Por Natanael Santos

Me descobrir enquanto um homem negro foi um processo muito lento. A primeira vez em que me entendi como parte da comunidade foi em 2018, quando ouvi o “Bluesman”, do Baco. Lembro de como as canções mexeram tanto com a minha percepção de realidade que passei dias escutando o álbum no repeat. Foi o primeiro CD de rap nacional que eu ouvi. Eram letras que mexiam comigo e expressavam de forma clara muitos sentimentos confusos que eu mesmo tinha com relação à minha própria realidade na época.

Sou uma pessoa muito musical, é impossível que passe mais de uma hora do meu dia sem cantar alguma coisa. Mas, apesar de vir de uma família preta, tive pouco contato com as expressões culturais do povo preto. Nossos almoços no domingo não eram embalados por samba ou pagode, e sim pelo rock e baladas dos anos 1990. Até hoje sei toda a discografia do Queen, mas o único samba que eu conheço é “Cheia de Manias”.

Penso que essa sensação de estar à margem vem principalmente do fato de ser PCD, e como as expressões culturais do povo preto são muitas vezes relacionadas à dança, ao movimento, eu por muito tempo pensei que não havia lugar pra mim.
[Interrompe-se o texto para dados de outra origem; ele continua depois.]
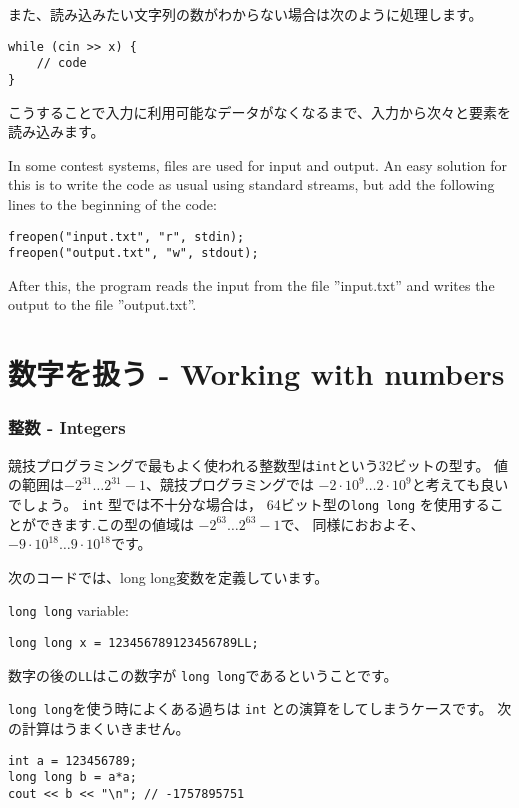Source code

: また、読み込みたい文字列の数がわからない場合は次のように処理します。
\begin{lstlisting}
while (cin >> x) {
    // code
}
\end{lstlisting}
こうすることで入力に利用可能なデータがなくなるまで、入力から次々と要素を読み込みます。

In some contest systems, files are used for
input and output.
An easy solution for this is to write
the code as usual using standard streams,
but add the following lines to the beginning of the code:
\begin{lstlisting}
freopen("input.txt", "r", stdin);
freopen("output.txt", "w", stdout);
\end{lstlisting}
After this, the program reads the input from the file
''input.txt'' and writes the output to the file
''output.txt''.

\section{数字を扱う - Working with numbers}


\subsubsection{整数 - Integers}

競技プログラミングで最もよく使われる整数型は\texttt{int}という32ビットの型す。
値の範囲は$-2^{31} \ldots 2^{31}-1$、競技プログラミングでは
$-2 \cdot 10^9 \ldots 2 \cdot 10^9$と考えても良いでしょう。
\texttt{int} 型では不十分な場合は， 64ビット型の\texttt{long long}
を使用することができます.この型の値域は
$-2^{63} \ldots 2^{63}-1$で、
同様におおよそ、$-9 \cdot 10^{18} \ldots 9 \cdot 10^{18}$です。

次のコードでは、long long変数を定義しています。

\texttt{long long} variable:
\begin{lstlisting}
long long x = 123456789123456789LL;
\end{lstlisting}
数字の後の\texttt{LL}はこの数字が
\texttt{long long}であるということです。

\texttt{long long}を使う時によくある過ちは
\texttt{int} との演算をしてしまうケースです。
次の計算はうまくいきません。

\begin{lstlisting}
int a = 123456789;
long long b = a*a;
cout << b << "\n"; // -1757895751
\end{lstlisting}

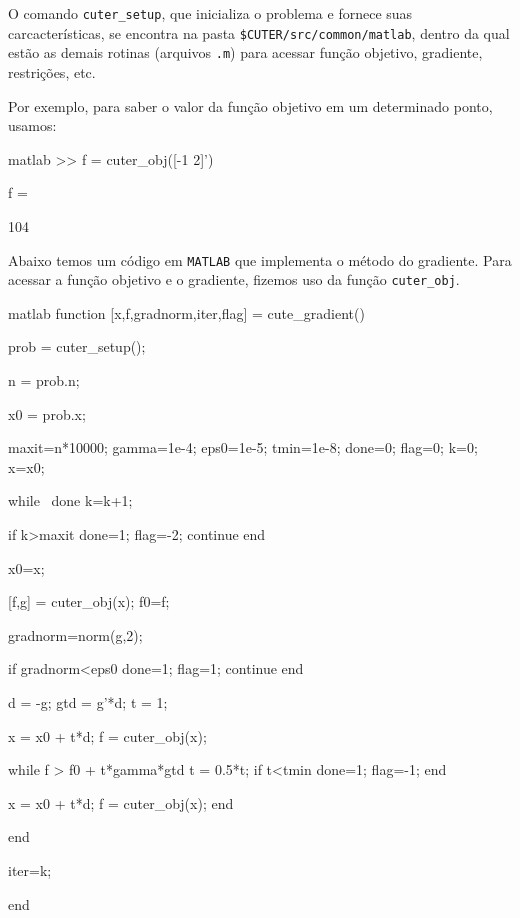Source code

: \documentclass[letterpaper,11pt]{article}
\numberwithin{equation}{section}
\begin{document}
O comando {\tt cuter\_setup}, que inicializa o problema e fornece suas carcacter\'isticas, se 
encontra na pasta {\tt \$CUTER/src/common/matlab}, dentro da qual est\~ao as demais rotinas 
(arquivos {\tt .m}) para acessar fun\c{c}\~ao objetivo, gradiente, restri\c{c}\~oes, etc.

Por exemplo, para saber o valor da fun\c{c}\~ao objetivo em um determinado ponto, usamos:
\begin{code}{matlab}
>> f = cuter_obj([-1 2]')

f =

   104
\end{code}
Abaixo temos um c\'odigo em {\tt MATLAB} que implementa o m\'etodo do gradiente. Para acessar a 
fun\c{c}\~ao objetivo e o gradiente, fizemos uso da fun\c{c}\~ao {\tt cuter\_obj}.
\begin{code}{matlab}
function [x,f,gradnorm,iter,flag] = cute_gradient()
%
%
%

    prob = cuter_setup();
    
    n = prob.n;
    
    x0 = prob.x;
    
    maxit=n*10000;
    gamma=1e-4;
    eps0=1e-5;
    tmin=1e-8;
    done=0;
    flag=0;
    k=0;
    x=x0;
    
    while ~done
        k=k+1;
        
        if k>maxit
           done=1;
           flag=-2;
           continue
        end
        
        x0=x;
        
        [f,g] = cuter_obj(x);
        f0=f;
        
        gradnorm=norm(g,2);
        
        if gradnorm<eps0
            done=1;
            flag=1;
            continue
        end
        
        d = -g;
        gtd = g'*d;
        t = 1;
        
        x = x0 + t*d;
        f = cuter_obj(x);
        
        while f > f0 + t*gamma*gtd
            t = 0.5*t;
            if t<tmin
                done=1;
                flag=-1;
            end
            
            x = x0 + t*d;
            f = cuter_obj(x);
        end
        
    end
    
    iter=k;

end
\end{code}
\end{document}
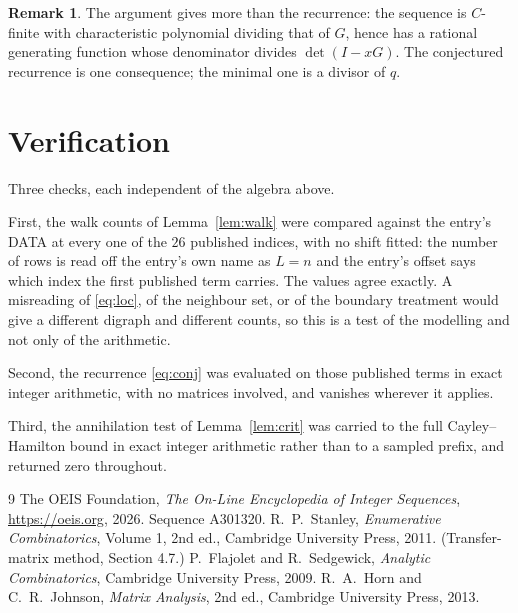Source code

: \documentclass[11pt,a4paper]{article}
\theoremstyle{plain}
\theoremstyle{definition}
\newtheorem{remark}[theorem]{Remark}
\begin{document}
\begin{remark}
The argument gives more than the recurrence: the sequence is $C$-finite with characteristic
polynomial dividing that of $G$, hence has a rational generating function whose denominator
divides $\det(I-xG)$. The conjectured recurrence is one consequence; the minimal one is a
divisor of $q$.
\end{remark}

\section{Verification}

Three checks, each independent of the algebra above.

First, the walk counts of Lemma~\ref{lem:walk} were compared against the entry's DATA at
every one of the $26$ published indices, with no shift fitted: the number of rows is
read off the entry's own name as $L=n$ and the entry's offset says which index the first
published term carries. The values agree exactly. A misreading of \eqref{eq:loc}, of the
neighbour set, or of the boundary treatment would give a different digraph and different
counts, so this is a test of the modelling and not only of the arithmetic.

Second, the recurrence \eqref{eq:conj} was evaluated on those published terms in exact
integer arithmetic, with no matrices involved, and vanishes wherever it applies.

Third, the annihilation test of Lemma~\ref{lem:crit} was carried to the full
Cayley--Hamilton bound in exact integer arithmetic rather than to a sampled prefix, and
returned zero throughout.

\begin{thebibliography}{9}
 The OEIS Foundation, \emph{The On-Line Encyclopedia of Integer
Sequences}, \url{https://oeis.org}, 2026. Sequence A301320.
 R.~P.~Stanley, \emph{Enumerative Combinatorics}, Volume 1, 2nd ed.,
Cambridge University Press, 2011. (Transfer-matrix method, Section 4.7.)
 P.~Flajolet and R.~Sedgewick, \emph{Analytic Combinatorics}, Cambridge
University Press, 2009.
 R.~A.~Horn and C.~R.~Johnson, \emph{Matrix Analysis}, 2nd ed., Cambridge
University Press, 2013.
\end{thebibliography}
\end{document}
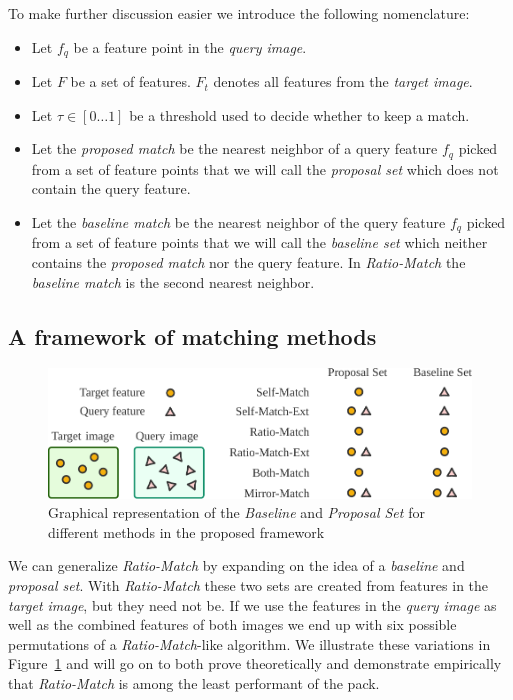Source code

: \documentclass[review]{elsarticle}
\begin{document}
To make further discussion easier we introduce the following nomenclature:
\begin{itemize}
\item{Let $f_q$ be a feature point in the \emph{query image}}.
\item{Let $F$ be a set of features. $F_{t}$ denotes all
        features from the \emph{target image}}.
\item{Let $\tau \in [0 \ldots 1]$ be a threshold used to decide whether 
    to keep a match.} %
\item{Let the \emph{proposed match} be the nearest neighbor of a query 
    feature $f_q$ picked from a set of feature points that we will call 
the \emph{proposal set} which does not contain the query feature}.
\item{Let the \emph{baseline match} be the nearest neighbor of the query 
    feature $f_q$ picked from a set of feature points that we will call 
the \emph{baseline set} which neither contains the \emph{proposed match} 
nor the query feature}. In \emph{Ratio-Match} the \emph{baseline match} is the second nearest neighbor.
\end{itemize}

%
\subsection{A framework of matching methods}
%

\begin{figure}[t]
\centering
\includegraphics[width=0.95\columnwidth]{images/overview-wide}
\caption{Graphical representation of the \emph{Baseline} and 
\emph{Proposal Set} for different methods in the proposed framework}
\label{fig:overview}
\end{figure}

We can generalize \emph{Ratio-Match} by expanding on the idea of a \emph{baseline} and \emph{proposal set}. With \emph{Ratio-Match} these two sets are created from features in the \emph{target image}, but they need not be. If we use the features in the \emph{query image} as well as the combined features of both images we end up with six possible permutations of a \emph{Ratio-Match}-like algorithm. We illustrate these variations in Figure~\ref{fig:overview} and will go on to both prove theoretically and demonstrate empirically that \emph{Ratio-Match} is among the least performant of the pack.
\end{document}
Sempre soube que eu era negro, mas não me sentia parte do todo.

Então, quando aos 21 anos de idade, eu ouço, por recomendação de um amigo, um álbum em que um homem preto discorre não somente sobre a força, mas também sobre a tristeza, a alegria e principalmente sobre o pertencimento, isso mexe em um lugar muito íntimo meu. Foi a partir daí que conheci, de fato, a obra de tantos outros artistas que falavam sobre esse lugar de sentimento que muitas vezes não é associado à figura do homem negro.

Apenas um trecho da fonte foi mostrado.